Intanto ha messo in piedi la prima discoteca italo-americana degli Stati Uniti, due anni prima dello Studio 54, con Pupo al posto di Andy Warhol, e i Cugini di Campagna al posto di Lou Reed e Little Tony per David Bowie. E anche questa parte di vita di Rocco meriterebbe un film. Si chiamava “Act III”, la discoteca, ed era il posto per tutti gli italiani di New York, il programma era quaranta minuti di disco e venti minuti di lenti. «Ho fatto sposare un sacco di gente» ancora ripete orgoglioso Rocco, che spesso suona quei lenti con la fisarmonica e sembra davvero uscire dalle pagine de La confraternita dell’uva. «Da bambino ho preso l’abitudine di alzarmi alle 5.30, per andare alle 6 ad aiutare mio fratello che gestiva una tavola calda a preparare e servire le colazioni. Poi mio fratello ha aperto la prima pizzeria a domicilio del Bronx, “Pizza Time” si chiamava, e io alle 8 andavo a scuola e nel pomeriggio tornavo in pizzeria».

Insomma, la vita di Rocco che non divenne mai Rocky non è stata un picnic. Anzi. Prima di arrivare a Firenze del 2019, e di metterci il cash, come ama ripetere, essendo un americano senza fondo, uno che si è fatto da solo, uno tutto idee e azione, che ha sperimentato il tonfo, il momento che nei film americani ti mettono le tue cose in una scatola e devi ricominciare tutto daccapo.
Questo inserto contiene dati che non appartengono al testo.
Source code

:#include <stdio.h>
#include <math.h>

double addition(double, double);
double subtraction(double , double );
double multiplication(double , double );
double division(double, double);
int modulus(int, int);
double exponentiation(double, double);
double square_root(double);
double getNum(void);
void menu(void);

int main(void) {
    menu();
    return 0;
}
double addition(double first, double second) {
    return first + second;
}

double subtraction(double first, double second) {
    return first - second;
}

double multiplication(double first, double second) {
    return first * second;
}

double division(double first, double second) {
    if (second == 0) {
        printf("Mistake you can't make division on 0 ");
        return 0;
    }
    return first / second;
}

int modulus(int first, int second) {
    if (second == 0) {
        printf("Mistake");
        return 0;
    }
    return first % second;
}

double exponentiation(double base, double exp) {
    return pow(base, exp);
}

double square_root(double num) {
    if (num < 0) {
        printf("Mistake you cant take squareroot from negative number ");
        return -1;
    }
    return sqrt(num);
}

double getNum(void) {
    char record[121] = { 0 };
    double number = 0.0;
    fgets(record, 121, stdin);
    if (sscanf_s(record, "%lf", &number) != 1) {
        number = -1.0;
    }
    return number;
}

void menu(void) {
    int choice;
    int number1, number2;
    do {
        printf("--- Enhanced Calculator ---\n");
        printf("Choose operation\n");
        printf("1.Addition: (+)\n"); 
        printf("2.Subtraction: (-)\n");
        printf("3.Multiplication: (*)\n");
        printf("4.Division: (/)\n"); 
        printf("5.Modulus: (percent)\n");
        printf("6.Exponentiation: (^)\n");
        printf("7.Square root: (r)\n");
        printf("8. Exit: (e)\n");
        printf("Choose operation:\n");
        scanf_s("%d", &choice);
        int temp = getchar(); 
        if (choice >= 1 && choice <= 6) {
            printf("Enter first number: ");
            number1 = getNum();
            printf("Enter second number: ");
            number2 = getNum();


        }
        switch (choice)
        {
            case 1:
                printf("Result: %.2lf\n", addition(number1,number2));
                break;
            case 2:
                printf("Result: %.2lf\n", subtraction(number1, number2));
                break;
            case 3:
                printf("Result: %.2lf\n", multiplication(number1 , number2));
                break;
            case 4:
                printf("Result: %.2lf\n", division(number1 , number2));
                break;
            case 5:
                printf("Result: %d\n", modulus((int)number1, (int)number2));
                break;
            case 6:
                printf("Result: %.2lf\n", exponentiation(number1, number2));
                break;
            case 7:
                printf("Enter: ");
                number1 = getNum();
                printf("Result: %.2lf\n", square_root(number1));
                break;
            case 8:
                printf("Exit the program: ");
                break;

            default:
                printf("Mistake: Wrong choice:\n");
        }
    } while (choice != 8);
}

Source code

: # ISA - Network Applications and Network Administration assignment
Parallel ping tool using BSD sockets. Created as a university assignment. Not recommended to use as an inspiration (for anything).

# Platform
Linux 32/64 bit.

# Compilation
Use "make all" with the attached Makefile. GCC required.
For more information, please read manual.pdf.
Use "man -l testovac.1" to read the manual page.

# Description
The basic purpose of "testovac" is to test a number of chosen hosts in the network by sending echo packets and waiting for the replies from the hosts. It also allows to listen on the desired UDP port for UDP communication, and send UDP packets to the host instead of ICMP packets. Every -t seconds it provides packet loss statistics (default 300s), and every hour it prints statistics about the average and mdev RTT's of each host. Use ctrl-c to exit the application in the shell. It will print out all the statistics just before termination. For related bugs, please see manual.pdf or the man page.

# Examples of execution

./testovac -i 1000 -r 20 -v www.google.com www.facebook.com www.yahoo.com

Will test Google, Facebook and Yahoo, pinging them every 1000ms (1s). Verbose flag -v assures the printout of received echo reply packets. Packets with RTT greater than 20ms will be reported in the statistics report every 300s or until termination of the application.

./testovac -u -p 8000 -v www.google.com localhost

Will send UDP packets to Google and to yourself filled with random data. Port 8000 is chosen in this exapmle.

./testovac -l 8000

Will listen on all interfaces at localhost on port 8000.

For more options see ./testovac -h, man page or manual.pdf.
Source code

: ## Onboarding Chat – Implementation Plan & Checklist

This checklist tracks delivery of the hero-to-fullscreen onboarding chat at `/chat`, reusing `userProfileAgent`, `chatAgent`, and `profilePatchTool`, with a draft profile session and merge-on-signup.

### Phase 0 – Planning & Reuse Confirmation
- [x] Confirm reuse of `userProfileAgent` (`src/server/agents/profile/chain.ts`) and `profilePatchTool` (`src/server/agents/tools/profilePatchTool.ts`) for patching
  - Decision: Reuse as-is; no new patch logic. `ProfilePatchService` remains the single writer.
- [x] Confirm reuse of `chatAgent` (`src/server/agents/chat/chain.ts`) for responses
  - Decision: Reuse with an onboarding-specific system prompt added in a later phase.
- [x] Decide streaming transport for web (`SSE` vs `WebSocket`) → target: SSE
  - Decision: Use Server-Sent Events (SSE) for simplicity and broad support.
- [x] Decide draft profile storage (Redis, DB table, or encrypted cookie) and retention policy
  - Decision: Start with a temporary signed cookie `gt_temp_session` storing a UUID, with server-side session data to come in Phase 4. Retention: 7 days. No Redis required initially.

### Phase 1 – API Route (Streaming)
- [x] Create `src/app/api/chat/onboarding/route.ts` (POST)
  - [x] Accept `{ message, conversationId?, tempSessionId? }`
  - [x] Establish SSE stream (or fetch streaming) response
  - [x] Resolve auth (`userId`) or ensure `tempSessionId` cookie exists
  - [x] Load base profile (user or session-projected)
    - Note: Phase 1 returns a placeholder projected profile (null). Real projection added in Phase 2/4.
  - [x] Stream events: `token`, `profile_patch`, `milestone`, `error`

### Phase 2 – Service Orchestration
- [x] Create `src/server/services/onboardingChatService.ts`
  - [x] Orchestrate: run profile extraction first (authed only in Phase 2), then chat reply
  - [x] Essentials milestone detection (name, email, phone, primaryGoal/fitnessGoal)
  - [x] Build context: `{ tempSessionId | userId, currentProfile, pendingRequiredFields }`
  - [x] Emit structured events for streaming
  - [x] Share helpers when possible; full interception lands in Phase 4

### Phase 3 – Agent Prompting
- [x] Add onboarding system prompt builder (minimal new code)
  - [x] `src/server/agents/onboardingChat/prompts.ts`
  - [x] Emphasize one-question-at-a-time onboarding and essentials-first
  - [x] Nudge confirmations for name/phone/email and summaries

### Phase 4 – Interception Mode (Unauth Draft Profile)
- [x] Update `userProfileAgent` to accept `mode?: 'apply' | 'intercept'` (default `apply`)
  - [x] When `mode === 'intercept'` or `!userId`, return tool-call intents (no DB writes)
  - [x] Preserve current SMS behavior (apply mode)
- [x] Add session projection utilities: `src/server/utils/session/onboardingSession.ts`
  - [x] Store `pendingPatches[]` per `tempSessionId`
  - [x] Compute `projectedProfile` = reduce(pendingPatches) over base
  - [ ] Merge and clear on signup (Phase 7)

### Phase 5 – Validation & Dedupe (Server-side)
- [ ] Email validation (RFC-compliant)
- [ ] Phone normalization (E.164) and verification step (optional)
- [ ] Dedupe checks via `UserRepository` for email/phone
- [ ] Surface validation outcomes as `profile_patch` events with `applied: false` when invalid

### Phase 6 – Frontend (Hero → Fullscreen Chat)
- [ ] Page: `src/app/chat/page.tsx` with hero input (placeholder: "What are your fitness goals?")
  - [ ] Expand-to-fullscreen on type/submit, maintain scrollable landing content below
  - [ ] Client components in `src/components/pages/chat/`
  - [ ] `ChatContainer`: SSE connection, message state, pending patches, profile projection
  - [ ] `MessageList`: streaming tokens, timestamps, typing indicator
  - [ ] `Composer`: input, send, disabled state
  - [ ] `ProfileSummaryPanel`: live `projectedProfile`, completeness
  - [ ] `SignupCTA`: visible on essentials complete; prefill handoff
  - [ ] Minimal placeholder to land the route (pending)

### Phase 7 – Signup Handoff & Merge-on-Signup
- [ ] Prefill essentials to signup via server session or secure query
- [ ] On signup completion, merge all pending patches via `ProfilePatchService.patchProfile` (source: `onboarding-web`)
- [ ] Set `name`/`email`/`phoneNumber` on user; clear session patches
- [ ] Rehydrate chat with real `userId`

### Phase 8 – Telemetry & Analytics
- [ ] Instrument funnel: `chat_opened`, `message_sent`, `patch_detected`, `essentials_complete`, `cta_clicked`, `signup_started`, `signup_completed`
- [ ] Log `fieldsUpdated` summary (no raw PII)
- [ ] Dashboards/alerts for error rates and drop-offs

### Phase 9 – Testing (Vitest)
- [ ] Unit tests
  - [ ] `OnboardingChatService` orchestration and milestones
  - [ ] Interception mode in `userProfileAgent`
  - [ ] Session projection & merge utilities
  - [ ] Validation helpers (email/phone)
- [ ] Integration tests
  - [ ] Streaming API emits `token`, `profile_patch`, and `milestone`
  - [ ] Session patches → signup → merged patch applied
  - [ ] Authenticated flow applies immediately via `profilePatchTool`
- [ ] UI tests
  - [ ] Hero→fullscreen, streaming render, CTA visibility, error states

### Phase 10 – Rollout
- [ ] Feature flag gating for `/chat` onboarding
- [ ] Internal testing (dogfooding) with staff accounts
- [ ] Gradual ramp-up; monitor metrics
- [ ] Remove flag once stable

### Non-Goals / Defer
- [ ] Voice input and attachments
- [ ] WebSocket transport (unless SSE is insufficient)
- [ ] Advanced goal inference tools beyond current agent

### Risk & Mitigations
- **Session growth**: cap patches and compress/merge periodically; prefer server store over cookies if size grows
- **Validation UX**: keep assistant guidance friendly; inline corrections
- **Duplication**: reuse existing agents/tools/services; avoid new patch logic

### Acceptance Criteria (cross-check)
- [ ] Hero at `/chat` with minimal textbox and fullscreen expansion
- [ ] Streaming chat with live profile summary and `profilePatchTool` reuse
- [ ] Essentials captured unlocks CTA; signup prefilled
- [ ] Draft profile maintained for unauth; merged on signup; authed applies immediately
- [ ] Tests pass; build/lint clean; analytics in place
Rocco lavora da Pfizer, poi alla Chase Manhattan Bank (quella di David Rockefeller), e dopo alla Royal Bank of Canada.

Dal 1986 al 1995 è vicepresidente esecutivo, direttore finanziario e direttore di Cablevision, infine fonda la Mediacom chiedendo prestito alle banche dove ha lavorato – e siamo a Scorsese di Wall Street – e battendo l’America profonda: il Sud, il Midwest, Missouri, Illinois, Iowa, Georgia, Florida, comprando cavi e compagnie e piccole compagnie. In pratica una campagna presidenziale con una prospettiva lunghissima. «Compravo qualsiasi cosa fosse in vendita, con i soldi degli altri».

Gli affari di Mediacom

E poi torna in centro, come un personaggio di Don DeLillo: «Non dimenticherò mai le parole di un mio amico che lavorava in Borsa: “Rocco sai qual è il problema? Tu non sei né ebreo né irlandese”. A quel tempo gli italiani non erano ancora arrivati a Wall Street». Che però valuta “Mediacom” 2,5 miliardi di dollari. Seguono alti e bassi, tra bolle speculative e crisi. Ma Rocco ha visto la fame in Calabria, è partito per l’America con suo padre che aveva perso la guerra in Africa, in confronto Wall Street è un terremoto a Reggio.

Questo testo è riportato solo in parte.